今回は、JR九州の平成27年3月期決算(2014年4月〜2015年3月)を分析しながら、上場について私の意見を述べたいと思います。

JR九州の鉄道事業は赤字、全体の営業利益率も低い

JR九州の損益計算書(14ページ参照)から見ていきましょう。グループ全体の連結で見ると2015年3月期の売上高にあたる営業収益は、鉄道事業を中心とする運輸サービスが1745億円、建設や駅ビル不動産などの関連事業を含めた、合計で3574億円となっており、営業利益は127億円です。ただし、運輸事業は132億円の営業赤字となっています。一方、駅ビル不動産事業が184億円の利益を稼いでいます。駅ビルなどの不動産事業など、ほかの事業で何とか黒字を確保している様子がわかりますね。

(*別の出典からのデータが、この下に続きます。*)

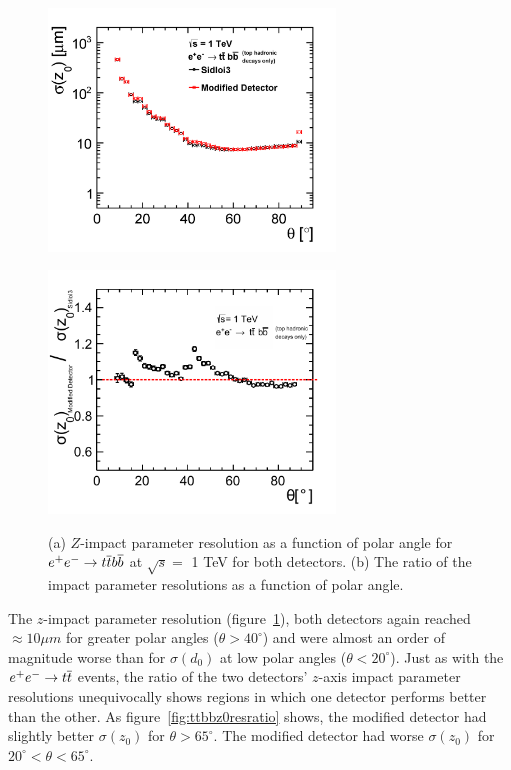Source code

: \begin{figure}[h!]
\begin{minipage}{3.0in}
\centering
\includegraphics[width=3.0in]{ttbb6qallZ0ResolutionTheta_sidloi3_det_vtxbar_3doublet.png}
\label{fig:ttbbz0restwodetectors}
\end{minipage}
\begin{minipage}{3.0in}
\centering
\includegraphics[width=3.0in]{ttbb6qallZ0ResolutionThetaRatio2.pdf}
\label{fig:ttbbz0resratio}
\end{minipage}
\caption{(a) $Z$-impact parameter resolution as a function of polar angle for
$\ee \rightarrow \ttbar \bbbar$  at $\sqrt{s} = $ 1 TeV for both detectors.
(b) The ratio of the impact parameter resolutions as a function of polar angle.}
\label{fig:ttbbz0res}
\end{figure}

The $z$-impact parameter resolution (figure~\ref{fig:ttbbz0res}), both detectors again reached $\approx 10 \mu m$
for greater polar angles ($\theta > 40^{\circ}$) and were almost an order of magnitude worse than for $\sigma(d_{0})$
at low polar angles ($\theta < 20^{\circ}$).
Just as with the $\ee \rightarrow \ttbar$ events, the ratio of the two detectors' $z$-axis impact
parameter resolutions unequivocally shows regions in which one detector performs better than the other.
As figure~\ref{fig:ttbbz0resratio} shows, the modified detector had slightly better $\sigma(z_{0})$ for $\theta > 65^{\circ}$.
The modified detector had worse $\sigma(z_{0})$ for $20^{\circ} < \theta < 65^{\circ}$.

もう少し詳しく見るために、鉄道事業主体の単体決算(18ページ参照)を見ると、運輸サービスの中の鉄道事業の営業収益(売上高)は1632億円ですが、営業費が1773億円で事業収益を上回っています。140億円の営業損失を計上していることがわかります。

JR九州は、人口減少や少子高齢化の加速によって、鉄道事業は縮小していくと見ており、今後は全事業の売上高のうち鉄道事業に占める割合を40%以下に落とそうとしています。